■ **How to complete this task**:
Print each record exactly, with no word added or removed.

Plain-text document sources
--------------------------------

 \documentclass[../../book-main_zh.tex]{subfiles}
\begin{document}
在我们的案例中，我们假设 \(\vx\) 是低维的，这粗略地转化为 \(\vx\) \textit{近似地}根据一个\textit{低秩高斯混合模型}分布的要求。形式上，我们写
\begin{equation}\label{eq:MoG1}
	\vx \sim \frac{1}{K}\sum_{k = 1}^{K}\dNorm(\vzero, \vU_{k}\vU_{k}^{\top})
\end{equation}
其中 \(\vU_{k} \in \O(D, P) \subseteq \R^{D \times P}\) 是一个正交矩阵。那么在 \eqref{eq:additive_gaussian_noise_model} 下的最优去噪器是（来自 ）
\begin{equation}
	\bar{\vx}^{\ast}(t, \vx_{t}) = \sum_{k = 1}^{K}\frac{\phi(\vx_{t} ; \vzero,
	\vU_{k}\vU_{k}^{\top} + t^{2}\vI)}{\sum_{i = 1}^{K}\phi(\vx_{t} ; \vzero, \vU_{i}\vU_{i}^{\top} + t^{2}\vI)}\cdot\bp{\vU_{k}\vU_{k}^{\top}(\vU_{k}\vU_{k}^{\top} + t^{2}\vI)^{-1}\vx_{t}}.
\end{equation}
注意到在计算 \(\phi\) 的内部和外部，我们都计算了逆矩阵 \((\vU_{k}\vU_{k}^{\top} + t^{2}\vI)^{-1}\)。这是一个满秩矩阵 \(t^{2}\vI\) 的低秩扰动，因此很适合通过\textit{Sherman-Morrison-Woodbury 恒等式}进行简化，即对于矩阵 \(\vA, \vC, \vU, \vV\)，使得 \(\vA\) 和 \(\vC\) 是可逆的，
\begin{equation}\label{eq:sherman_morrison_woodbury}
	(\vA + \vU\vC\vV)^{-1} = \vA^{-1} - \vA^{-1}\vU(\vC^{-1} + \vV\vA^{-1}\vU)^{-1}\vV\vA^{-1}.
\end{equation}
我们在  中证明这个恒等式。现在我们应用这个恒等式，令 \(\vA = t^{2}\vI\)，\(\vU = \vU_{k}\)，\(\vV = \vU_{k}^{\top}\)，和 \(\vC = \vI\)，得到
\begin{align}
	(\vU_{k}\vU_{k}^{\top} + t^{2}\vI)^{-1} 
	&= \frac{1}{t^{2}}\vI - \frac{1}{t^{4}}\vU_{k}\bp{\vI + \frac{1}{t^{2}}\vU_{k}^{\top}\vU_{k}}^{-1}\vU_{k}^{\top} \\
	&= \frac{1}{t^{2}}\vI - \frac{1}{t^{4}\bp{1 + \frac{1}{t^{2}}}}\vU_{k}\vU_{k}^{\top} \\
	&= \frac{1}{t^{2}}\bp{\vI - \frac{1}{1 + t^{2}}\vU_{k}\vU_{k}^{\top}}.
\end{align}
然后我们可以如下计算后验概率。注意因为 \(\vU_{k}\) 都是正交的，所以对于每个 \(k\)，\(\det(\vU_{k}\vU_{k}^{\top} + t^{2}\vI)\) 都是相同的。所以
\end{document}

--------------------------------

■ **Result for this exercise**:
 \documentclass[../../book-main_zh.tex]{subfiles}
\begin{document}
在我们的案例中，我们假设 \(\vx\) 是低维的，这粗略地转化为 \(\vx\) \textit{近似地}根据一个\textit{低秩高斯混合模型}分布的要求。形式上，我们写
\begin{equation}\label{eq:MoG1}
	\vx \sim \frac{1}{K}\sum_{k = 1}^{K}\dNorm(\vzero, \vU_{k}\vU_{k}^{\top})
\end{equation}
其中 \(\vU_{k} \in \O(D, P) \subseteq \R^{D \times P}\) 是一个正交矩阵。那么在 \eqref{eq:additive_gaussian_noise_model} 下的最优去噪器是（来自 ）
\begin{equation}
	\bar{\vx}^{\ast}(t, \vx_{t}) = \sum_{k = 1}^{K}\frac{\phi(\vx_{t} ; \vzero,
	\vU_{k}\vU_{k}^{\top} + t^{2}\vI)}{\sum_{i = 1}^{K}\phi(\vx_{t} ; \vzero, \vU_{i}\vU_{i}^{\top} + t^{2}\vI)}\cdot\bp{\vU_{k}\vU_{k}^{\top}(\vU_{k}\vU_{k}^{\top} + t^{2}\vI)^{-1}\vx_{t}}.
\end{equation}
注意到在计算 \(\phi\) 的内部和外部，我们都计算了逆矩阵 \((\vU_{k}\vU_{k}^{\top} + t^{2}\vI)^{-1}\)。这是一个满秩矩阵 \(t^{2}\vI\) 的低秩扰动，因此很适合通过\textit{Sherman-Morrison-Woodbury 恒等式}进行简化，即对于矩阵 \(\vA, \vC, \vU, \vV\)，使得 \(\vA\) 和 \(\vC\) 是可逆的，
\begin{equation}\label{eq:sherman_morrison_woodbury}
	(\vA + \vU\vC\vV)^{-1} = \vA^{-1} - \vA^{-1}\vU(\vC^{-1} + \vV\vA^{-1}\vU)^{-1}\vV\vA^{-1}.
\end{equation}
我们在  中证明这个恒等式。现在我们应用这个恒等式，令 \(\vA = t^{2}\vI\)，\(\vU = \vU_{k}\)，\(\vV = \vU_{k}^{\top}\)，和 \(\vC = \vI\)，得到
\begin{align}
	(\vU_{k}\vU_{k}^{\top} + t^{2}\vI)^{-1} 
	&= \frac{1}{t^{2}}\vI - \frac{1}{t^{4}}\vU_{k}\bp{\vI + \frac{1}{t^{2}}\vU_{k}^{\top}\vU_{k}}^{-1}\vU_{k}^{\top} \\
	&= \frac{1}{t^{2}}\vI - \frac{1}{t^{4}\bp{1 + \frac{1}{t^{2}}}}\vU_{k}\vU_{k}^{\top} \\
	&= \frac{1}{t^{2}}\bp{\vI - \frac{1}{1 + t^{2}}\vU_{k}\vU_{k}^{\top}}.
\end{align}
然后我们可以如下计算后验概率。注意因为 \(\vU_{k}\) 都是正交的，所以对于每个 \(k\)，\(\det(\vU_{k}\vU_{k}^{\top} + t^{2}\vI)\) 都是相同的。所以
\end{document}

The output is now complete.